Remix.run Logo
CamperBob2 3 hours ago

What quant? I just ran Repeat the word "potato" 100 times, numbered and it worked fine, taking 44 seconds at 24 tokens/second. Command line:

    llama-server ^
      --model Qwen3.5-27B-BF16-00001-of-00002.gguf ^
      --mmproj mmproj-BF16.gguf ^
      --fit on ^
      --host 127.0.0.1 ^
      --port 2080 ^
      --temp 0.8 ^
      --top-p 0.95 ^
      --top-k 20 ^
      --min-p 0.00 ^
      --presence_penalty 1.5 ^
      --repeat_penalty 1.1 ^
      --no-mmap ^
      --no-warmup
The repeat and/or presence penalties seem to be somewhat sensitive with this model, so that might have caused the looping you saw.
throwdbaaway 12 minutes ago | parent [-]

I don't quite get the low temperature coupled with the high penalty.

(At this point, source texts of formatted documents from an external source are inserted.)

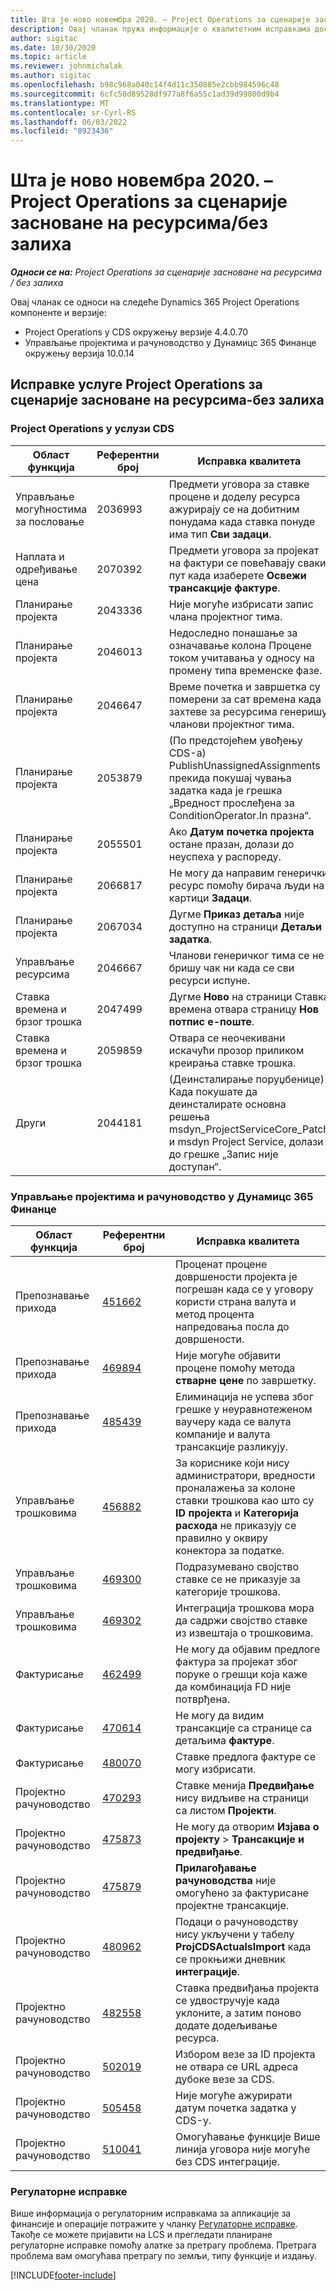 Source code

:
 ```yaml
---
title: Шта је ново новембра 2020. – Project Operations за сценарије засноване на ресурсима/без залиха
description: Овај чланак пружа информације о квалитетним исправкама доступним у новембру 2020.
author: sigitac
ms.date: 10/30/2020
ms.topic: article
ms.reviewer: johnmichalak
ms.author: sigitac
ms.openlocfilehash: b98c968a040c14f4d11c350885e2cbb984596c48
ms.sourcegitcommit: 6cfc50d89528df977a8f6a55c1ad39d99800d9b4
ms.translationtype: MT
ms.contentlocale: sr-Cyrl-RS
ms.lasthandoff: 06/03/2022
ms.locfileid: "8923436"
---
```

# <a name="whats-new-november-2020---project-operations-for-resourcenon-stocked-based-scenarios"></a>Шта је ново новембра 2020. – Project Operations за сценарије засноване на ресурсима/без залиха

_**Односи се на:** Project Operations за сценарије засноване на ресурсима / без залиха_

Овај чланак се односи на следеће Dynamics 365 Project Operations компоненте и верзије:

- Project Operations у CDS окружењу верзије 4.4.0.70
- Управљање пројектима и рачуноводство у Дyнамицс 365 Финанце окружењу верзија 10.0.14

## <a name="updates-to-project-operations-for-resource-non-stocked-based-scenarios"></a>Исправке услуге Project Operations за сценарије засноване на ресурсима-без залиха

### <a name="project-operations-on-cds"></a>Project Operations у услузи CDS

| Област функција                 | Референтни број | Исправка квалитета                                                                                                                                                                    |
|------------------------------|------------------|-----------------------------------------------------------------------------------------------------------------------------------------------------------------------------------|
| Управљање могућностима за пословање       | 2036993          | Предмети уговора за ставке процене и доделу ресурса ажурирају се на добитним понудама када ставка понуде има тип **Сви задаци**.                                                 |
| Наплата и одређивање цена          | 2070392          | Предмети уговора за пројекат на фактури се повећавају сваки пут када изаберете **Освежи трансакције фактуре**.                                                                         |
| Планирање пројекта             | 2043336          | Није могуће избрисати запис члана пројектног тима.                                                                                                                                  |
| Планирање пројекта             | 2046013          | Недоследно понашање за означавање колона Процене током учитавања у односу на промену типа временске фазе.                                                                                   |
| Планирање пројекта             | 2046647          | Време почетка и завршетка су померени за сат времена када захтеве за ресурсима генеришу чланови пројектног тима.                                                                      |
| Планирање пројекта             | 2053879          | (По предстојећем увођењу CDS-а) PublishUnassignedAssignments прекида покушај чувања задатка када је грешка „Вредност прослеђена за ConditionOperator.In празна“.                       |
| Планирање пројекта             | 2055501          | Ако **Датум почетка пројекта** остане празан, долази до неуспеха у распореду.                                                                                                      |
| Планирање пројекта             | 2066817          | Не могу да направим генерички ресурс помоћу бирача људи на картици **Задаци**.                                                                                                   |
| Планирање пројекта             | 2067034          | Дугме **Приказ детаља** није доступно на страници **Детаљи задатка**.                                                                                                       |
| Управљање ресурсима          | 2046667          | Чланови генеричког тима се не бришу чак ни када се сви ресурси испуне.                                                                                                    |
| Ставка времена и брзог трошка | 2047499          | Дугме **Ново** на страници Ставка времена отвара страницу **Нов потпис е-поште**.                                                                                               |
| Ставка времена и брзог трошка | 2059859          | Отвара се неочекивани искачући прозор приликом креирања ставке трошка.                                                                                                                         |
| Други                        | 2044181          | (Деинсталирање поруџбенице)   Када покушате да деинсталирате основна решења msdyn_ProjectServiceCore_Patch и msdyn Project Service, долази до грешке „Запис није доступан“.  |

### <a name="project-management-and-accounting-in-dynamics-365-finance"></a>Управљање пројектима и рачуноводство у Дyнамицс 365 Финанце

| Област функција        | Референтни број | Исправка квалитета                                                                                                                                                            |
|---------------------|------------------|---------------------------------------------------------------------------------------------------------------------------------------------------------------------------|
| Препознавање прихода | [451662](https://fix.lcs.dynamics.com/Issue/Details/?bugId=451662)           | Проценат процене довршености пројекта је погрешан када се у уговору користи страна валута и метод процента напредовања посла до довршености.                     |
| Препознавање прихода | [469894](https://fix.lcs.dynamics.com/Issue/Details/?bugId=469894)           | Није могуће објавити процене помоћу метода **стварне цене** по завршетку.                                                                                                    |
| Препознавање прихода | [485439](https://fix.lcs.dynamics.com/Issue/Details/?bugId=485439)           | Елиминација не успева због грешке у неуравнотеженом ваучеру када се валута компаније и валута трансакције разликују.                                              |
| Управљање трошковима  | [456882](https://fix.lcs.dynamics.com/Issue/Details/?bugId=456822)           | За кориснике који нису администратори, вредности проналажења за колоне ставки трошкова као што су **ID пројекта** и **Категорија расхода** не приказују се правилно у оквиру конектора за податке. |
| Управљање трошковима  | [469300](https://fix.lcs.dynamics.com/Issue/Details/?bugId=469300)           | Подразумевано својство ставке се не приказује за категорије трошкова.                                                                                                         |
| Управљање трошковима  | [469302](https://fix.lcs.dynamics.com/Issue/Details/?bugId=469302)           | Интеграција трошкова мора да садржи својство ставке из извештаја о трошковима.                                                                                             |
| Фактурисање           | [462499](https://fix.lcs.dynamics.com/Issue/Details/?bugId=462499)           | Не могу да објавим предлоге фактура за пројекат због поруке о грешци која каже да комбинација FD није потврђена.                                                    |
| Фактурисање           | [470614](https://fix.lcs.dynamics.com/Issue/Details/?bugId=470614)           | Не могу да видим трансакције са странице са детаљима **фактуре**.                                                                                                              |
| Фактурисање           | [480070](https://fix.lcs.dynamics.com/Issue/Details/?bugId=480070)           | Ставке предлога фактуре се могу избрисати.                                                                                                                                  |
| Пројектно рачуноводство  | [470293](https://fix.lcs.dynamics.com/Issue/Details/?bugId=470293)           | Ставке менија **Предвиђање** нису видљиве на страници са листом **Пројекти**.                                                                                                   |
| Пројектно рачуноводство  | [475873](https://fix.lcs.dynamics.com/Issue/Details/?bugId=475873)           | Не могу да отворим **Изјава о пројекту**   > **Трансакције и предвиђање**.                                                                                                       |
| Пројектно рачуноводство  | [475879](https://fix.lcs.dynamics.com/Issue/Details/?bugId=475879)           | **Прилагођавање рачуноводства** није омогућено за фактурисане пројектне трансакције.                                                                                                  |
| Пројектно рачуноводство  | [480962](https://fix.lcs.dynamics.com/Issue/Details/?bugId=480962)           | Подаци о рачуноводству нису укључени у табелу **ProjCDSActualsImport** када се прокњижи дневник **интеграције**.                                                  |
| Пројектно рачуноводство  | [482558](https://fix.lcs.dynamics.com/Issue/Details/?bugId=482558)           | Ставка предвиђања пројекта се удвостручује када уклоните, а затим поново додате додељивање ресурса.                                                                            |
| Пројектно рачуноводство  | [502019](https://fix.lcs.dynamics.com/Issue/Details/?bugId=502019)           | Избором везе за ID пројекта не отвара се URL адреса дубоке везе за CDS.                                                                                                         |
| Пројектно рачуноводство  | [505458](https://fix.lcs.dynamics.com/Issue/Details/?bugId=505458)           | Није могуће ажурирати датум почетка задатка у CDS-у.                                                                                                                           |
| Пројектно рачуноводство  | [510041](https://fix.lcs.dynamics.com/Issue/Details/?bugId=510041)           | Омогућавање функције Више линија уговора није могуће без CDS интеграције.                                                                                   |

### <a name="regulatory-updates"></a>Регулаторне исправке
Више информација о регулаторним исправкама за апликације за финансије и операције потражите у чланку [Регулаторне исправке](/dynamics365/finance/localizations/regulatory-updates). Такође се можете пријавити на LCS и прегледати планиране регулаторне исправке помоћу алатке за претрагу проблема. Претрага проблема вам омогућава претрагу по земљи, типу функције и издању.


[!INCLUDE[footer-include](../includes/footer-banner.md)]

We get thinking loop due to low temperature, and we then counter it with high penalty. That seems backward.

For Qwen3.5 27B, I got good result with --temp 1.0 --top-p 1.0 --top-k 40 --min-p 0.2, without penalty. It allows the model to explore (temp, top-p, top-k) without going off the rail (min-p) during reasoning. No loop so far.